This year we worked with our customers across the state to create a Customer Charter. The charter lists the commitments we make to our customers, including:
- making safety a priority
- keeping you informed
- consulting and collaborating
- listening, actioning and improving
- helping us to help you.
To figure out what was most important to our customers, we ran customer focus groups in our Customer Experience Lab to make sure we captured your priorities.
We established the Integrated Accessible Transport Network (IATN) in April 2018. This 3 year program makes sure that all of our products and services are integrated, inclusive and accessible to all.
The IATN has been designed to deliver:
- social benefits, such as building opportunities for greater participation and connecting people with their communities
- economic benefits, such as more equal opportunities for people to participate in work, business and social networks
- cultural benefits, building relationships and improving understanding of our cultural diversity.
Customer Liaison Officers
We use Customer Liaison Officers to help TransLink use our public transport network. These officers tell customers about bus and train network and service changes and educate them about products and services that we offer. You’ll see Customer Liaison Officers at community events across South East Queensland such as the Ekka, regional shows, and multicultural expos.

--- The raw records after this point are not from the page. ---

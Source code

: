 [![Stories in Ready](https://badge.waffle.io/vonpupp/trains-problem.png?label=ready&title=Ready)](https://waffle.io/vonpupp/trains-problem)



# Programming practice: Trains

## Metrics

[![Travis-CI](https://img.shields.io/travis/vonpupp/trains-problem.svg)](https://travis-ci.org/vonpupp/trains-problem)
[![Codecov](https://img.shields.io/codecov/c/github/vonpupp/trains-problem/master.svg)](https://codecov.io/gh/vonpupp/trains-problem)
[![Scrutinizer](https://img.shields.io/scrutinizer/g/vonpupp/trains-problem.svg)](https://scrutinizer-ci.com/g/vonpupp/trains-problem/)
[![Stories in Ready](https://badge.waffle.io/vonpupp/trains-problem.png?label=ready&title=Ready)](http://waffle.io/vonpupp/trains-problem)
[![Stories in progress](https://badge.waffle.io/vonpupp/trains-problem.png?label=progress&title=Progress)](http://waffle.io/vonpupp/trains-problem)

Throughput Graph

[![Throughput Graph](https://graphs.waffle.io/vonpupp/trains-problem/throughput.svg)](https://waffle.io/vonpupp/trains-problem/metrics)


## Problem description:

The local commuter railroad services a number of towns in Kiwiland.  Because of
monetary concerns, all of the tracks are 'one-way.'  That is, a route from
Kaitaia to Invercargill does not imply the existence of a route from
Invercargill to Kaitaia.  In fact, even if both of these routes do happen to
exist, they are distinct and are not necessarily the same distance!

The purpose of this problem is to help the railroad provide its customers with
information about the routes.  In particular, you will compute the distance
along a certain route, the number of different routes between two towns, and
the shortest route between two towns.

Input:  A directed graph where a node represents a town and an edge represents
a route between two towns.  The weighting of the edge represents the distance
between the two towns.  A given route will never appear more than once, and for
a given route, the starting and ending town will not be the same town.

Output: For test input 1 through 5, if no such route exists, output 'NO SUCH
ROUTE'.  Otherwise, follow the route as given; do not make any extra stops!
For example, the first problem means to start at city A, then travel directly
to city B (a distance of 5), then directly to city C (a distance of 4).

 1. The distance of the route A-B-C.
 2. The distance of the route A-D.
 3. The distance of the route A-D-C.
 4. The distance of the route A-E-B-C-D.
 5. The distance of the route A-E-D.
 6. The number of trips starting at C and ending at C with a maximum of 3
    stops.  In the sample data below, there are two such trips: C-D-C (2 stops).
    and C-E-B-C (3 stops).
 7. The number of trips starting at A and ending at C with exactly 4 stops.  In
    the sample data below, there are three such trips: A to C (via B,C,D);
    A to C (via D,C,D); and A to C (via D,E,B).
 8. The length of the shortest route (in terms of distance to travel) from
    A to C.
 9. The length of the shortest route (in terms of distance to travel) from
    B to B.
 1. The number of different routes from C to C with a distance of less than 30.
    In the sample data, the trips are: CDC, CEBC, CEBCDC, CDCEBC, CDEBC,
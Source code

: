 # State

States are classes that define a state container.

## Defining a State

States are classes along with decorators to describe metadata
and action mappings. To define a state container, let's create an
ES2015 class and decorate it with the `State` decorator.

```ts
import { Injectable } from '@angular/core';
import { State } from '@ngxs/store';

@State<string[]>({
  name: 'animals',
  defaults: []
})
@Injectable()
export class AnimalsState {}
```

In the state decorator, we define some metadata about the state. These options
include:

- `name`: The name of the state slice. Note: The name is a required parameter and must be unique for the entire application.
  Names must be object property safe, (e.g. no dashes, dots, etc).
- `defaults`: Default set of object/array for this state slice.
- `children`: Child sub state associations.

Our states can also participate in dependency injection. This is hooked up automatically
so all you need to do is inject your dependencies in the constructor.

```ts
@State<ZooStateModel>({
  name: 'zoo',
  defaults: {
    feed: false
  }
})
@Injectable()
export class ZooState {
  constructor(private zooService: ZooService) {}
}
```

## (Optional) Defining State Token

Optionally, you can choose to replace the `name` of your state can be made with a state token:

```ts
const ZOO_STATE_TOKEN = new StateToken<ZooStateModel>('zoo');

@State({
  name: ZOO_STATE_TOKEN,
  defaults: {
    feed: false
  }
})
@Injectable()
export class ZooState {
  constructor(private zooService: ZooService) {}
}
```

Accessibility Reference Group
Our accessibility reference group is committed to improving the accessibility of the passenger transport network for our customers. This group includes representatives from TMR, the disability sector, industry and local government.
The group were involved in projects this year including:
- development of TMR’s Disability Action Plan 2018–2022
- assisting in transport arrangements for GC2018
- development of driver training requirements for personalised transport reform
- performing consultation on infrastructure projects. This includes the braille/tactile bus stop sign identification number trial and the new Queen Street Bus Station lift.
Demand Responsive Transport trials
In September 2017 we began a 12 month trial of a new Demand Responsive Transport public transport service in Logan. In this trial, local taxi operator Yellow Cabs brings together small groups of people wanting to travel at the same time. We use technology to plan the most efficient route to take to pick up and drop off each passenger.
Use of the service is growing steadily and customer satisfaction is high. We are adjusting the service in response to customer feedback. This trial will demonstrate how demand responsive transport can be added as an important new facet of public transport in Queensland.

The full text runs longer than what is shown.